At this point, the Shafer valves are closed, the damaged section of pipeline is isolated and the control system of the Shafer is stabilized as in Diagram 1.

Work can now begin on the repair of the pipeline.

Figure: 10


The Shafer valve will NOT OPEN automatically.

With the line break repaired and the pipeline pressurized, it is now time to re-open the Shafer valve.

(It should NOT be opened before the line pressure is equalized each side of the Shafer. If the Shafer is to be opened with the complete line de-pressured, and no pressure is available in the power gas tank, then the manual pump (M) is used).

The line pressure will replenish the power gas in tank G.1., through the check valve V.5.

Tank G.2. will also come to line pressure. To open the valve, the control arm lever is manually depressed (pushed down) and HELD DOWN until the Shafer is fully open.

Manually pushing and holding down the control arm, operates Poppet valve 'P.1.' which moves down against its spring. This action closes the vent to atmosphere from tank H.2. and opens the power gas from tank G.1. into the top of tank H.2. The oil enters the Shafer operator cylinder 'CP' and pushes the piston up to open the Shafer valve. The oil ABOVE the piston operator is transferred back to tank H.1. through valve V.2. which has been opened by the HP oil.

H.1. is vented to atmosphere through poppet valve P.2. When the Shafer is fully open, the control arm is released and returns to the horizontal position. Poppet valve P.1. moves up to close the power gas supply and open tank H.2. to atmosphere. All pressures will stabilize, valves V.1 and V.2 will close and valves V.3 & V.4 will become centralized. The Shafer valve is returned to the original condition as in Diagram 1. and is ready for the next emergency.

Figure. 11


With long gas pipeline systems which also contain liquids such as gas condensate and are passing over (or under), uneven ground, the liquid will tend to collect in the low points of the pipeline. These pockets of liquid will cause 'Gas-Locks' in the pipeline, giving rise to fluctuations in pressure and flow.

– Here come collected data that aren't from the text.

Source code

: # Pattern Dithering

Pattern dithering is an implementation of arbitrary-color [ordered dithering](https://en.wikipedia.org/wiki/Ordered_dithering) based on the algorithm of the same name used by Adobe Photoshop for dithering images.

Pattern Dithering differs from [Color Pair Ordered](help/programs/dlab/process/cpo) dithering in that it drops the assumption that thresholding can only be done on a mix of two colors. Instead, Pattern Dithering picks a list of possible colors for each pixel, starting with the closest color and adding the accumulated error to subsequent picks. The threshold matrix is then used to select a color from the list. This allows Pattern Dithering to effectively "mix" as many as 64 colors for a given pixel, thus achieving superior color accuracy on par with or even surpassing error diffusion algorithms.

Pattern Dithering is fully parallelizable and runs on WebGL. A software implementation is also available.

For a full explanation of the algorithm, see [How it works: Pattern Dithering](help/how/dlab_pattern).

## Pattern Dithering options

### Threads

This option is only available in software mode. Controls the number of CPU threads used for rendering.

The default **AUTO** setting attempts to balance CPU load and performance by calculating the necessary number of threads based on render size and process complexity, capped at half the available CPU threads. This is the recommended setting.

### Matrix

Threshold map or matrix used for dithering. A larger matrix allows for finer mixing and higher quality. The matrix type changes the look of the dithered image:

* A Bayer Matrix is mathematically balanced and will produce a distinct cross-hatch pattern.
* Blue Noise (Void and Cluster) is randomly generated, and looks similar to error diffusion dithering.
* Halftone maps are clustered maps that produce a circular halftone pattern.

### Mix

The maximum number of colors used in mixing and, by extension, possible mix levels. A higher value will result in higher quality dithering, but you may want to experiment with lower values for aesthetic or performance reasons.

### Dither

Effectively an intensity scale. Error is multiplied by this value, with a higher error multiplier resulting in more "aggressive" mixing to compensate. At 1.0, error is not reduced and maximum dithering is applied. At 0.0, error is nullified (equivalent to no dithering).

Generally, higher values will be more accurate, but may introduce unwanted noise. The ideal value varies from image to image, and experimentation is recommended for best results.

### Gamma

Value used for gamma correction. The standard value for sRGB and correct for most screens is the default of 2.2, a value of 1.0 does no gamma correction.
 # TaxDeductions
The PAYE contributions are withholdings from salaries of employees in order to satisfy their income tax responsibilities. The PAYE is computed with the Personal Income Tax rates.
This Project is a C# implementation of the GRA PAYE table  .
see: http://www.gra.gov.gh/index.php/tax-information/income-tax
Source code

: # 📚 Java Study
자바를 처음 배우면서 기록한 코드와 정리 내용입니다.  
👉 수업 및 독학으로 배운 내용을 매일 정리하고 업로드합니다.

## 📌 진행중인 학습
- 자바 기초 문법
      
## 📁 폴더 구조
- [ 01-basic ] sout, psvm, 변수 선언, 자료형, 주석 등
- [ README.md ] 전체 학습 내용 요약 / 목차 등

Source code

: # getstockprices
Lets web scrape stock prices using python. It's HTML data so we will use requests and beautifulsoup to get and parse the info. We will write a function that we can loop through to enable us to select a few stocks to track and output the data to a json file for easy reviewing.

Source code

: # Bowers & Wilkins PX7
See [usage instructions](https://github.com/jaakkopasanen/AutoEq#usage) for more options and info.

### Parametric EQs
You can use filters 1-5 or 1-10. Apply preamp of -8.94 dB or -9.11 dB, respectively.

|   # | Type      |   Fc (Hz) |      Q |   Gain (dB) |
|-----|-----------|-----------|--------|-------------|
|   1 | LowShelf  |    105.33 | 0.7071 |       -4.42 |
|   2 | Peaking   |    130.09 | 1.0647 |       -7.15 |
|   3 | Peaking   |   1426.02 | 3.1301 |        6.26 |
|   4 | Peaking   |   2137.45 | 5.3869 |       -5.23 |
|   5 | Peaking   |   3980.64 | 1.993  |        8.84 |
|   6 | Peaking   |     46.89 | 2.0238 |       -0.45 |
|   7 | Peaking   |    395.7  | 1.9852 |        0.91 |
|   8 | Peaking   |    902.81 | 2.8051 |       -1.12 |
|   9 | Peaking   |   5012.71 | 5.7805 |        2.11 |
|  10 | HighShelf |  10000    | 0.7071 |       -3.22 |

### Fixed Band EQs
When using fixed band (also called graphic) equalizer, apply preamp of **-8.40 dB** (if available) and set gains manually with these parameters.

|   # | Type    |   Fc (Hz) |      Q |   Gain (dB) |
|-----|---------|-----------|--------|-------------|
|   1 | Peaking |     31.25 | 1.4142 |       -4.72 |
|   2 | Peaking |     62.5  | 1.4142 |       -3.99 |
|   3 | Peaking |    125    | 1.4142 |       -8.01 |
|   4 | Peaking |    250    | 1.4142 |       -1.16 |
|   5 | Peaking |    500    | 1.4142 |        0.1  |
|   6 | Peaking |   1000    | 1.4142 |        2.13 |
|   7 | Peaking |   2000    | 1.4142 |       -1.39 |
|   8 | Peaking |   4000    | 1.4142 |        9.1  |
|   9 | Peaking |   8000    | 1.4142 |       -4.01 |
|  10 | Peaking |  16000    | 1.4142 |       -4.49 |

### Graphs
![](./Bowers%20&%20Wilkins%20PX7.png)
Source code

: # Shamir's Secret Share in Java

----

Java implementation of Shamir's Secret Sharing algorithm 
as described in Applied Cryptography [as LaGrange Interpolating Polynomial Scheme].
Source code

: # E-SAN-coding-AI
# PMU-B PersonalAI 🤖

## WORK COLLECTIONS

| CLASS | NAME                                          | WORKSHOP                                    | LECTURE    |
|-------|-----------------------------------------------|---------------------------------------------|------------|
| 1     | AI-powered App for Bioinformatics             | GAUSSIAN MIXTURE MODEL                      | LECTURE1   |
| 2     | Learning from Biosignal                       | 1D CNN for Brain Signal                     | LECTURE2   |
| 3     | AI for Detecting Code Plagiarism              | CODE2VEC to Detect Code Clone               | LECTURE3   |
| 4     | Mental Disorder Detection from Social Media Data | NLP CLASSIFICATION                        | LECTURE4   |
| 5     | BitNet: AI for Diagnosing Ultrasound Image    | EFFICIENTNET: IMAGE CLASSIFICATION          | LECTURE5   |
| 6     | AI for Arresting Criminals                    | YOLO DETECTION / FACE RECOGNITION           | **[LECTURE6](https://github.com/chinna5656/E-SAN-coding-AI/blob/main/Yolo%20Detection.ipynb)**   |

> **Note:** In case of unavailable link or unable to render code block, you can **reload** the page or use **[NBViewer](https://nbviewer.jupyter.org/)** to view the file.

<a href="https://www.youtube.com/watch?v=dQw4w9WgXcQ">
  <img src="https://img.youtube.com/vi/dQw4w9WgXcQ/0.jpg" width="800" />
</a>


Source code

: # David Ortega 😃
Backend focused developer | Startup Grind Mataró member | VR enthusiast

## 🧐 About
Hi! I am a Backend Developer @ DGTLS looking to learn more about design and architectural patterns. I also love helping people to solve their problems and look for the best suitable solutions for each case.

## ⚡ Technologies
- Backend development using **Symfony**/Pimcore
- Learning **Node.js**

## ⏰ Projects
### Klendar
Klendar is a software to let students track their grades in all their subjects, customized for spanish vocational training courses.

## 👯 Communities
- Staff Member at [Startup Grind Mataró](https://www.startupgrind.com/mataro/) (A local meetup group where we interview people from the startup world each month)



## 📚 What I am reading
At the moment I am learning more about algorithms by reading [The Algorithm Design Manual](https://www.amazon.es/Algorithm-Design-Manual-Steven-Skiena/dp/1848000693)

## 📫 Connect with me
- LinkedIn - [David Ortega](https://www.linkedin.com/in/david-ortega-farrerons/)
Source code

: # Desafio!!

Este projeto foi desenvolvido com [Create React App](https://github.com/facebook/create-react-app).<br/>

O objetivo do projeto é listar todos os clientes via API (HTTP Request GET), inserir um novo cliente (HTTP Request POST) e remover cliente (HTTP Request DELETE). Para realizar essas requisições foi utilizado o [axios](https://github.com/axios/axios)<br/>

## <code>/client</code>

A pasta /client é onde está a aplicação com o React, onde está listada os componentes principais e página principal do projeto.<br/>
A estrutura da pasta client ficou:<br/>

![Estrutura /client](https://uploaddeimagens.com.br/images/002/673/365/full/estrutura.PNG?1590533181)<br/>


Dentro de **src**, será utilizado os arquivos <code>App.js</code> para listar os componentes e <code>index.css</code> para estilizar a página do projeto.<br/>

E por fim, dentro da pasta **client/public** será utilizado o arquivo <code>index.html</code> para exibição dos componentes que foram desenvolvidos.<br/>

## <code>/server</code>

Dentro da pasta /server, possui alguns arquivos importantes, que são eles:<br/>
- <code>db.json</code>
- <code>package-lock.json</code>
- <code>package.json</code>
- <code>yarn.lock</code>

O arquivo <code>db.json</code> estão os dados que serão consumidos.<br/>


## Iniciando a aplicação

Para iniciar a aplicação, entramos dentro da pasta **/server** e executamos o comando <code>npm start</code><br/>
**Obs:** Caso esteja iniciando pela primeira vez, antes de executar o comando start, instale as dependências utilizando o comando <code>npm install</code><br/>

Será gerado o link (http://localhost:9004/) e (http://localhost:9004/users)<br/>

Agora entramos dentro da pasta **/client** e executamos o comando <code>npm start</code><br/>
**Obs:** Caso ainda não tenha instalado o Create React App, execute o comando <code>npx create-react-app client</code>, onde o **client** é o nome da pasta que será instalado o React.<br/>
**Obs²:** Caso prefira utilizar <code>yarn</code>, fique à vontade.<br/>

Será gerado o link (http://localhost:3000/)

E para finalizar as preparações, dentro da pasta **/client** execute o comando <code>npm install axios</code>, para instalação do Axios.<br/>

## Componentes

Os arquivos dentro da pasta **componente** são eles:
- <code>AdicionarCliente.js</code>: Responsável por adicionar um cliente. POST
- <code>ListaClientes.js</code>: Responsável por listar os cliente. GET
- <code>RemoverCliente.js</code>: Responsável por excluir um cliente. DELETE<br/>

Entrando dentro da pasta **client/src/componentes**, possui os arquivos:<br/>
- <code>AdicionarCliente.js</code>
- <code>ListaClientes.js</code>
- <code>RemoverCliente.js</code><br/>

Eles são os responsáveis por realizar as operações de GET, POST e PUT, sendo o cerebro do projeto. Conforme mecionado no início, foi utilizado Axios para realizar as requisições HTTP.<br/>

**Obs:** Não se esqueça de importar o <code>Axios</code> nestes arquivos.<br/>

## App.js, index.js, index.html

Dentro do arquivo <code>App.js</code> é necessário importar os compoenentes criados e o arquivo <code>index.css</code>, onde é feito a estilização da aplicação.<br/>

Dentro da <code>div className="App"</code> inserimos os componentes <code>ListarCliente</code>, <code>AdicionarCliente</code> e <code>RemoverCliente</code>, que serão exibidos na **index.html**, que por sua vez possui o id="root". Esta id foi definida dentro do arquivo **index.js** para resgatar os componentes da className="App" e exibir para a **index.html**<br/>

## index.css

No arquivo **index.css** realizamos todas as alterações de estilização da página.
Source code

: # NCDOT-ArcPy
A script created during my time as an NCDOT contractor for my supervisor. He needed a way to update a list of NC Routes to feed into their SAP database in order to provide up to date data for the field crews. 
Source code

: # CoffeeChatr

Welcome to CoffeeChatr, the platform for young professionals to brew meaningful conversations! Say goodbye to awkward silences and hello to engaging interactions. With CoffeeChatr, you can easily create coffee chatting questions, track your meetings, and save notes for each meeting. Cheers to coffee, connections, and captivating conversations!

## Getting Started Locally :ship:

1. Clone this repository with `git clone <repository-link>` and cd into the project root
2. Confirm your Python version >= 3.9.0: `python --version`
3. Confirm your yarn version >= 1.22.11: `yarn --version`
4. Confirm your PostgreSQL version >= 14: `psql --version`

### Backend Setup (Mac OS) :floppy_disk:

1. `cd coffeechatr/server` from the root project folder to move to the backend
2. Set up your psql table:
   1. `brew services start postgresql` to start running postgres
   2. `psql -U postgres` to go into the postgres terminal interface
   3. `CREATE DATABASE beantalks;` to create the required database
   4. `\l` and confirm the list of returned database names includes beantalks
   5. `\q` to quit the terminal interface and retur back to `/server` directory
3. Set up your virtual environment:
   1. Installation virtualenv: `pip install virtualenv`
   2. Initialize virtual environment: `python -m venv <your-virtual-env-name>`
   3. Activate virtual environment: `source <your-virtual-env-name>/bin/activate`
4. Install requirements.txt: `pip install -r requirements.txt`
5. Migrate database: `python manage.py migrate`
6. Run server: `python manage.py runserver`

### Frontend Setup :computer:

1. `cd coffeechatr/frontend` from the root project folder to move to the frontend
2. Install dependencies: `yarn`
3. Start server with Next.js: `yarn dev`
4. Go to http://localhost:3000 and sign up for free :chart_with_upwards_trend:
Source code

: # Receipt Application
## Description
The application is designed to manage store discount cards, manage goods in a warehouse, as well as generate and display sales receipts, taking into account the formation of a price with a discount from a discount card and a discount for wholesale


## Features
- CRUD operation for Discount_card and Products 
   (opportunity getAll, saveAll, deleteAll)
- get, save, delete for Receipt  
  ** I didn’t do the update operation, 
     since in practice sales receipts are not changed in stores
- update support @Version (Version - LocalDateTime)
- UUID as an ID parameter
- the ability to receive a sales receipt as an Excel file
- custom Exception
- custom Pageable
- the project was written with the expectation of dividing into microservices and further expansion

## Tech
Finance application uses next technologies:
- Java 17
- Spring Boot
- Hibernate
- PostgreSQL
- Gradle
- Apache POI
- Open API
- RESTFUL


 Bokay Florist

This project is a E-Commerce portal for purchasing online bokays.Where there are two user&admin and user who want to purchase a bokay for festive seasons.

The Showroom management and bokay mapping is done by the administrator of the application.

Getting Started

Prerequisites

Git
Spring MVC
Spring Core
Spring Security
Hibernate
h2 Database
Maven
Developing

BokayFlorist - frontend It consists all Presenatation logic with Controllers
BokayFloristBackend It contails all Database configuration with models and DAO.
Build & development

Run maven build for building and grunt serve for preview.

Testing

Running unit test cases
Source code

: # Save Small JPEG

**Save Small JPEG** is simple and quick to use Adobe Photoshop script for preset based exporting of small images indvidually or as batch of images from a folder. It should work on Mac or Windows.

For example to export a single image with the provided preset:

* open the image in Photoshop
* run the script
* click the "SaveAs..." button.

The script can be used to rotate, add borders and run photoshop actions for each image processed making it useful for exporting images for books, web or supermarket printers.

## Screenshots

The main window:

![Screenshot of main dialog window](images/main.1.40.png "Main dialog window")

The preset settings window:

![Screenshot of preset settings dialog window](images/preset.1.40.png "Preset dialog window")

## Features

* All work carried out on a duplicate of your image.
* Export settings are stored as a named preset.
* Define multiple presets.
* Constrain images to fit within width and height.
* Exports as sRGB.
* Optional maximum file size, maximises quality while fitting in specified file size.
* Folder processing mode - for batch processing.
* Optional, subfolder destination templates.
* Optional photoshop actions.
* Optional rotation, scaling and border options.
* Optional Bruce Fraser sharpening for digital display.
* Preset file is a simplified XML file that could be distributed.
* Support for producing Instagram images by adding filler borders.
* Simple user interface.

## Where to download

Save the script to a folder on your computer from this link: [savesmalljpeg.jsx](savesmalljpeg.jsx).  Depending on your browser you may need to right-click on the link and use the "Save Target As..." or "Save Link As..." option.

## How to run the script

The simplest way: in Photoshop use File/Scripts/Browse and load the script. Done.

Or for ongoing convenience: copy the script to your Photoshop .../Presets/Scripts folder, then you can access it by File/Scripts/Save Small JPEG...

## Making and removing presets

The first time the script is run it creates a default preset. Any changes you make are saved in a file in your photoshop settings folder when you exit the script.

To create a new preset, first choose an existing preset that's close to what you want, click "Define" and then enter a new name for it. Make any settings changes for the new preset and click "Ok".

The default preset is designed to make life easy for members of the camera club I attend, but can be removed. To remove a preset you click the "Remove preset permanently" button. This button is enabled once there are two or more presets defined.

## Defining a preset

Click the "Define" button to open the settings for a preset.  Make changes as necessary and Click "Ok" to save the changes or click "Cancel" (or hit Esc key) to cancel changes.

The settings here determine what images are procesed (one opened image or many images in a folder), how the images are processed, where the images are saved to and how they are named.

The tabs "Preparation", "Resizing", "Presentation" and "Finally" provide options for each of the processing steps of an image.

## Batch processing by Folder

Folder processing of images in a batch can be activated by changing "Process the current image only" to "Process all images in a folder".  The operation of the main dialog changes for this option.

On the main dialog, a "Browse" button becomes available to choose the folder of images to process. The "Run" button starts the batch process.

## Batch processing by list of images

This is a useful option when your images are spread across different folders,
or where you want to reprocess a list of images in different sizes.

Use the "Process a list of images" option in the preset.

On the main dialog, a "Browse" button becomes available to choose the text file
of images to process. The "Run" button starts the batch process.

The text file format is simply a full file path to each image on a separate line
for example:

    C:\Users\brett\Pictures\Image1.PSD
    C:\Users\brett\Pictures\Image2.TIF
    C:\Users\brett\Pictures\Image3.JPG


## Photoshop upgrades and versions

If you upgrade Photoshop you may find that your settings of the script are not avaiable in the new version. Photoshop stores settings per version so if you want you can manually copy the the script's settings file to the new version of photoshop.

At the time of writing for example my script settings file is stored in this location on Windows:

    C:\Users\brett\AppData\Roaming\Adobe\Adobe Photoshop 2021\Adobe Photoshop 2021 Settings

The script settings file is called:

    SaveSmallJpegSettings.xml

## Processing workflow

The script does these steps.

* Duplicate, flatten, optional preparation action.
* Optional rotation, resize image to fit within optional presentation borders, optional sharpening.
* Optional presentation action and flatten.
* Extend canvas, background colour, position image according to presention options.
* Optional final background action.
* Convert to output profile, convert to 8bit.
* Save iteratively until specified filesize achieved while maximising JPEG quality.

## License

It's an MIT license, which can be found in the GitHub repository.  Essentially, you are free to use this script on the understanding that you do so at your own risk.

In order to prevent these gas-locks, the line is periodically swept by launching a 'Sphere' or 'Pig' which is the same diameter as the ID of the pipe. As the device is launched into the pipeline, the flow and pressure of the following fluids, push the sphere or pig along the line sweeping the liquids ahead of it in the form of 'Slugs'. As the sphere arrives at the other end of the line, the liquid is diverted into a liquid separation vessel while the sphere passes into a receiver from which it can be removed from the pipeline and transported back to the launching station again.

In the case of a pipeline carrying liquid, a similar device is used but is generally referred to as a 'Scraper' or 'Pig'. In this case the purpose of the device is to scrape the inside of the pipeline to keep waxy deposits, scale .. etc from adhering to the pipe walls which, in time, would cause loss of efficiency and possible corrosion of the pipeline inner walls.

Figure: 12 -Shows a typical sphere launching arrangement as used in Operations in the Field. Because the sphere launcher is normally held at the same pressure as the pipeline, the system is fitted with various safety devices which will not allow the launcher to be opened until certain isolation and pressure conditions are satisfied.

Figure: 12

The following picture shows a sphere launching system as described on the previous pages. Loading of the barrel with up to 8 spheres can only be carried out when the isolation MOV is closed and the system pressure vented down to below 2" water gauge pressure. Pressure above this level will deactivate electrical circuits to prevent operation of the door mechanism.

When the spheres are loaded, the door is closed and the system re-pressured by using by-passes around the valves, until the launcher and the main pipeline are at equal pressure. The isolation MOV can then be opened.

The launch valve is designed with a cavity into which a sphere will just fit. When the launching of a sphere is required, the launch valve mechanism is activated, the valve rotates through 180° and the sphere drops into the main line where it is picked up by the fluid flow and pushed along the pipeline. The Launch valve is returned to its start position and the next sphere rolls into the cavity ready for the next launch.